Kubernetes have some of the most active open source communities, and it is not new that has been consolidated as the standard for containers orchestration. For these and several other reasons, it is essential to know the core components of Kubernetes and their interactions. One of the most well-known and effective methods to acquire this knowledge base, and even to study to CKA certification (Certified Kubernetes Administrator), it is through the Kubernetes the Hardway by Kelsey Hightower, by configuring a cluster from scratch.
This post aims to give an overview of the tutorial and notes on some points that most get our attention when configuring Kubernetes.

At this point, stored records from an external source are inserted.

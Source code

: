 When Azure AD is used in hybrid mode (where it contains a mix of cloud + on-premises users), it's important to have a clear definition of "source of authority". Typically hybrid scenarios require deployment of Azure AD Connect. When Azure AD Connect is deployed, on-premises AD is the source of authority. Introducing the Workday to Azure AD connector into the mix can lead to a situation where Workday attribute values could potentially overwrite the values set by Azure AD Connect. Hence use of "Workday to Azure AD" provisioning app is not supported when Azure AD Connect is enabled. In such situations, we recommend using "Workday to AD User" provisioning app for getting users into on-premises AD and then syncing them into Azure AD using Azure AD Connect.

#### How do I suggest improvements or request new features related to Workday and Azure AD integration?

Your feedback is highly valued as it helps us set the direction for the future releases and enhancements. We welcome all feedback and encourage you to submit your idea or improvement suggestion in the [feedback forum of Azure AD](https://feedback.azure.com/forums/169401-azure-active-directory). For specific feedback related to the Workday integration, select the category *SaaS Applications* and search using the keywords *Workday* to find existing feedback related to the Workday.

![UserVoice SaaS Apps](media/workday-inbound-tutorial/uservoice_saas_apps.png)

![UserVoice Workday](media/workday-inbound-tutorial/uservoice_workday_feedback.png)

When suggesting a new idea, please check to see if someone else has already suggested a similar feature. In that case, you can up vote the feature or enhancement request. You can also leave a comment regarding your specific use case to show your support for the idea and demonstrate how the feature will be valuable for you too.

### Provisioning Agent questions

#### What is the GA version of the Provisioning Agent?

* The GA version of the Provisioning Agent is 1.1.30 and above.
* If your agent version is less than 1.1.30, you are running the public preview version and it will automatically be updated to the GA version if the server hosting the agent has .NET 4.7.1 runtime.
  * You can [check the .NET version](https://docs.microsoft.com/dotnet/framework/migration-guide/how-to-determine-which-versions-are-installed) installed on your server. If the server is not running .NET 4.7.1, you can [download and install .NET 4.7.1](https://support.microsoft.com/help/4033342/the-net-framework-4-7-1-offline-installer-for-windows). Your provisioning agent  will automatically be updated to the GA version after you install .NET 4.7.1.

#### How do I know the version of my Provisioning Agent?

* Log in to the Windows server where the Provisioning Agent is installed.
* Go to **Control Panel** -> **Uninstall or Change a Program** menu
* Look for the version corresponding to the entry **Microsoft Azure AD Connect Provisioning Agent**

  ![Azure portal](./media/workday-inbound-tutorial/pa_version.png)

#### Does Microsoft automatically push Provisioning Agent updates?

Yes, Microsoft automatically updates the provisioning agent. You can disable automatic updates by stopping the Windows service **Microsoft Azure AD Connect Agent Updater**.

The first chapters of the tutorial presents the access to the Google Cloud Platform, the cloud provider chosen for creating the infrastructure, but don’t worry, it is possible to use another cloud provider, the tutorial do not use any specific product from Google, just computing resources, storage and network.

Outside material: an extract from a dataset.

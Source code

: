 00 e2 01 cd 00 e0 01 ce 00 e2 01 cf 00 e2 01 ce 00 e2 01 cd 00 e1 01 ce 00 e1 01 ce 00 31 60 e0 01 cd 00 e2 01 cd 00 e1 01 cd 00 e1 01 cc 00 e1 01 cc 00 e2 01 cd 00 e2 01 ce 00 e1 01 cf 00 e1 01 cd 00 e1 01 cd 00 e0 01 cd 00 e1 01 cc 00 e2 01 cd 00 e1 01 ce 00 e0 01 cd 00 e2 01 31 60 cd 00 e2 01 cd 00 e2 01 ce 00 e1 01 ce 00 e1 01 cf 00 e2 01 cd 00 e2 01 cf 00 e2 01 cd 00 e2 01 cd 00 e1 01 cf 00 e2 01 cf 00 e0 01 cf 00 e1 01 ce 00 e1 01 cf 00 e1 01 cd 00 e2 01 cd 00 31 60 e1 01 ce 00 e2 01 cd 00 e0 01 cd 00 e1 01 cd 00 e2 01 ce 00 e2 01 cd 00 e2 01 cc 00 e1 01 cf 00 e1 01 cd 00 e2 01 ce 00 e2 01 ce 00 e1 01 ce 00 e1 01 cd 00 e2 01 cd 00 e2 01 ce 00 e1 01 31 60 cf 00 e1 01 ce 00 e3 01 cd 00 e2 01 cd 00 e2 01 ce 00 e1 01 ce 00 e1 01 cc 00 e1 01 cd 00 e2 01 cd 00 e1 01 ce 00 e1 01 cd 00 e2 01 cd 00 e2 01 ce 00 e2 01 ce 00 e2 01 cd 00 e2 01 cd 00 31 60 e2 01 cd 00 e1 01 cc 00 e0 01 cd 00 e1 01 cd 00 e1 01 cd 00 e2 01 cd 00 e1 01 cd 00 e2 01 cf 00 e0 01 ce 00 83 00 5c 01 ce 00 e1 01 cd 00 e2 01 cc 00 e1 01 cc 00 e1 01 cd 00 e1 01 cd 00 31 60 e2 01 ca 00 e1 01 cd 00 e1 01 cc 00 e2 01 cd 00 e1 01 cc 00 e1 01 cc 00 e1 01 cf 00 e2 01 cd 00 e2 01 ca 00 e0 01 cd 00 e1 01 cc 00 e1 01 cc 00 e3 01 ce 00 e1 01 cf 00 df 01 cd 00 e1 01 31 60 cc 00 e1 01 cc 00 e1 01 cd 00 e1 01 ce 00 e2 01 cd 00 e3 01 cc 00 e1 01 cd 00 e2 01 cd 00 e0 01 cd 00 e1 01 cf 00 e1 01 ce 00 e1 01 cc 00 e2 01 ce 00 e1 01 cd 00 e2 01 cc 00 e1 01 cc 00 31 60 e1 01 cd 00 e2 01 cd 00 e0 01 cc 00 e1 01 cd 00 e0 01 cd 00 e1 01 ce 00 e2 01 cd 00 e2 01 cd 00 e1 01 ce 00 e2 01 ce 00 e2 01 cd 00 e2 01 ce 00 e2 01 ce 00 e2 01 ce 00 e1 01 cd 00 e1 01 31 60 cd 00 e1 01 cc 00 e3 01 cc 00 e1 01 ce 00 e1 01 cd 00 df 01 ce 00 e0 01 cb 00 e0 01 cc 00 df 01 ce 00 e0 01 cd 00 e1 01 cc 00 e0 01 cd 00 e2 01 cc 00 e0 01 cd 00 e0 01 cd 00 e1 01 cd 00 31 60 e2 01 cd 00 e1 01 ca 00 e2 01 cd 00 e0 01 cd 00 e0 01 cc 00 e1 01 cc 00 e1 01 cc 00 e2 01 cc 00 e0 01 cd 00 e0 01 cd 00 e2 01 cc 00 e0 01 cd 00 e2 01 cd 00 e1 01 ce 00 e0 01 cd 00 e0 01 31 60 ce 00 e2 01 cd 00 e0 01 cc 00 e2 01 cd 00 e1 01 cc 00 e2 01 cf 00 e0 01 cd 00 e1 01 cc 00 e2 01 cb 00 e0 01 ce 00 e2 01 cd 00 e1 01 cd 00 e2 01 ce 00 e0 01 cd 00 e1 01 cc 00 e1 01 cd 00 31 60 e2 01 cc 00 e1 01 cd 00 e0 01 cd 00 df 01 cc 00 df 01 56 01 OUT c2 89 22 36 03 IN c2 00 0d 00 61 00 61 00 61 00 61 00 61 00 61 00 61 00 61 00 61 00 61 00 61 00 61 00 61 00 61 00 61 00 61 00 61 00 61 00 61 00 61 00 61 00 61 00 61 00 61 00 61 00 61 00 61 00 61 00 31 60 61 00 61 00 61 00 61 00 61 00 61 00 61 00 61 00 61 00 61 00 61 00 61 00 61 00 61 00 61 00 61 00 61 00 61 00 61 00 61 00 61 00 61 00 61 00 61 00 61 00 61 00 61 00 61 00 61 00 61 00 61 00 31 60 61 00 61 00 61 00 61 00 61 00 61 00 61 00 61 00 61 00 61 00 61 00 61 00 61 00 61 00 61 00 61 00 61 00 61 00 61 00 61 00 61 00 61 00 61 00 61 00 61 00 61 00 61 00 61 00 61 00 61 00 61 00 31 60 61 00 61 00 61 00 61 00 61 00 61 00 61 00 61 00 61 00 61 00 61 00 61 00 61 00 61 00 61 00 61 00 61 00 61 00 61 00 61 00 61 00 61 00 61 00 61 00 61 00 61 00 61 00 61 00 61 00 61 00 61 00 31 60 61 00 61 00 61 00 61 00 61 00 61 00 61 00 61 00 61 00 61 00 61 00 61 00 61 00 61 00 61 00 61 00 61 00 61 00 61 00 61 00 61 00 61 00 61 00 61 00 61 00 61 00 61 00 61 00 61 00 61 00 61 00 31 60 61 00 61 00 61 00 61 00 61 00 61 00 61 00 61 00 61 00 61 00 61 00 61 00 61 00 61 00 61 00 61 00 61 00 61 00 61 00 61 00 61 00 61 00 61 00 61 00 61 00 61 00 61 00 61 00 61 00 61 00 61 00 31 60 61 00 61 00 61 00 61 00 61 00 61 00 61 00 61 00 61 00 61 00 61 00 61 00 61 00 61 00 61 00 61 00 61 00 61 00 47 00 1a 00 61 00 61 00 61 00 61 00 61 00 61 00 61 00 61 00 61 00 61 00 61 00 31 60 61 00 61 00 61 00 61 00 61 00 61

Some tools used throughout the tutorial are also showed in the beginning, among which we highlight:
CFSSL: A package of tools created by Cloudflare, an American company focused on web infrastructure and security. It is called by Cloudflare itself as swiss army knife for PKI/TLS. It is built in Golang and can be used to sign, verify and group TLS certificates. We really recommend this tool to any other situations with TLS needs, it is simple to use and powerful.
kubectl: No need in depth presentation, it is a well known command line tool for Kubernetes cluster control, it uses the information stored in the kubeconfig (default is in $HOME/.kube/config) to handle the cluster through the API Server interactions.
Next we have the provision of the infrastructure for the components that control Kubernetes, also known as the control plane, and the infrastructure for the worker nodes, which are the nodes responsible for effectively run the workloads. Here is the topology proposed in the tutorial:
Note that the network is flat, which all containers and nodes can communicate with each other. For this we have a subnet (10.240.0.0/24) with 254 hosts used for the controller nodes and worker nodes (and perhaps new nodes that may come in the future). And for the pods allocation it is also necessary to define a CIDR range, in the tutorial 10.200.0.0/16, which supports 254 subnets. The distribution of the subnets is set in the Controller Manager component on each worker node, thus, each pod allocation receives an address within the range defined for its worker node subnet. For instance, the worker-1 with pod CIDR 10.200.1.0/24 can set pods between addresses 10.200.1.1 and 10.200.1.254; and the worker-2 with pod CIDR 10.200.2.0/24 can set pods between addresses 10.200.2.1 and 10.200.2.254.
Configurations, certificates and more certificates
After the creation of computational resources, things start to get a little dull, mainly because it involves provisioning the PKI Infrastructure, which is basically an arrangement that links public keys to identities through a Certification Authority, all this is for traffic encryption and confirm that the parties involved in the communication are really who they say they are. Anyone who has needed to generate this infrastructure knows that it is a little bit of work. But in this case, the CFSSL tool helps to reduce the complexity. It is extremely important that this is done, so that the communication between (critical) components flows safely and reliably, other authentication methods would not provide the same level of security.
Another important point of the tutorial is the configuration of the EncryptionConfig, which plays a fundamental role in security, encrypting the information saved in etcd. It is important to note that the information saved in etcd componente is in a key/value based format, where by default, the maximum request size is 1.5 MiB, so that the system does not suffer so much with latency. And if you like your cluster, have a backup policy for etcd’s data.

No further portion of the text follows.